> ACTION ITEM
Return the full set of entries below exactly, leaving every image out.

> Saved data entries

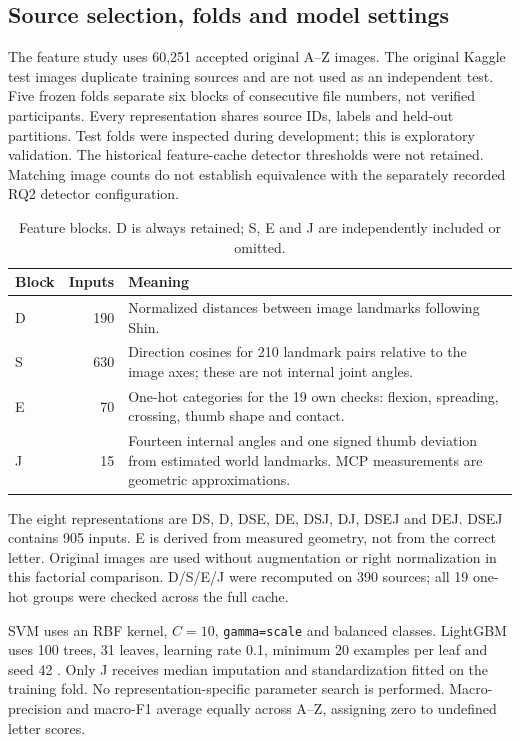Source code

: \subsection{Source selection, folds and model settings}
The feature study uses 60,251 accepted original A--Z images. The original Kaggle test images duplicate training sources and are not used as an independent test. Five frozen folds separate six blocks of consecutive file numbers, not verified participants. Every representation shares source IDs, labels and held-out partitions. Test folds were inspected during development; this is exploratory validation. The historical feature-cache detector thresholds were not retained. Matching image counts do not establish equivalence with the separately recorded RQ2 detector configuration.

\begin{table}[h]\centering\small
\caption{Feature blocks. D is always retained; S, E and J are independently included or omitted.}
\begin{tabular}{lrp{.70\linewidth}}\toprule
Block & Inputs & Meaning\\\midrule
D & 190 & Normalized distances between image landmarks following Shin.\\
S & 630 & Direction cosines for 210 landmark pairs relative to the image axes; these are not internal joint angles.\\
E & 70 & One-hot categories for the 19 own checks: flexion, spreading, crossing, thumb shape and contact.\\
J & 15 & Fourteen internal angles and one signed thumb deviation from estimated world landmarks. MCP measurements are geometric approximations.\\\bottomrule
\end{tabular}
\end{table}

The eight representations are DS, D, DSE, DE, DSJ, DJ, DSEJ and DEJ. DSEJ contains 905 inputs. E is derived from measured geometry, not from the correct letter. Original images are used without augmentation or right normalization in this factorial comparison. D/S/E/J were recomputed on 390 sources; all 19 one-hot groups were checked across the full cache.

SVM uses an RBF kernel, $C=10$, \texttt{gamma=scale} and balanced classes. LightGBM uses 100 trees, 31 leaves, learning rate 0.1, minimum 20 examples per leaf and seed 42 \citep{ton-lightgbmdocs}. Only J receives median imputation and standardization fitted on the training fold. No representation-specific parameter search is performed. Macro-precision and macro-F1 average equally across A--Z, assigning zero to undefined letter scores.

> WRITTEN ANSWER
Source code

: \subsection{Source selection, folds and model settings}
The feature study uses 60,251 accepted original A--Z images. The original Kaggle test images duplicate training sources and are not used as an independent test. Five frozen folds separate six blocks of consecutive file numbers, not verified participants. Every representation shares source IDs, labels and held-out partitions. Test folds were inspected during development; this is exploratory validation. The historical feature-cache detector thresholds were not retained. Matching image counts do not establish equivalence with the separately recorded RQ2 detector configuration.

\begin{table}[h]\centering\small
\caption{Feature blocks. D is always retained; S, E and J are independently included or omitted.}
\begin{tabular}{lrp{.70\linewidth}}\toprule
Block & Inputs & Meaning\\\midrule
D & 190 & Normalized distances between image landmarks following Shin.\\
S & 630 & Direction cosines for 210 landmark pairs relative to the image axes; these are not internal joint angles.\\
E & 70 & One-hot categories for the 19 own checks: flexion, spreading, crossing, thumb shape and contact.\\
J & 15 & Fourteen internal angles and one signed thumb deviation from estimated world landmarks. MCP measurements are geometric approximations.\\\bottomrule
\end{tabular}
\end{table}

The eight representations are DS, D, DSE, DE, DSJ, DJ, DSEJ and DEJ. DSEJ contains 905 inputs. E is derived from measured geometry, not from the correct letter. Original images are used without augmentation or right normalization in this factorial comparison. D/S/E/J were recomputed on 390 sources; all 19 one-hot groups were checked across the full cache.

SVM uses an RBF kernel, $C=10$, \texttt{gamma=scale} and balanced classes. LightGBM uses 100 trees, 31 leaves, learning rate 0.1, minimum 20 examples per leaf and seed 42 \citep{ton-lightgbmdocs}. Only J receives median imputation and standardization fitted on the training fold. No representation-specific parameter search is performed. Macro-precision and macro-F1 average equally across A--Z, assigning zero to undefined letter scores.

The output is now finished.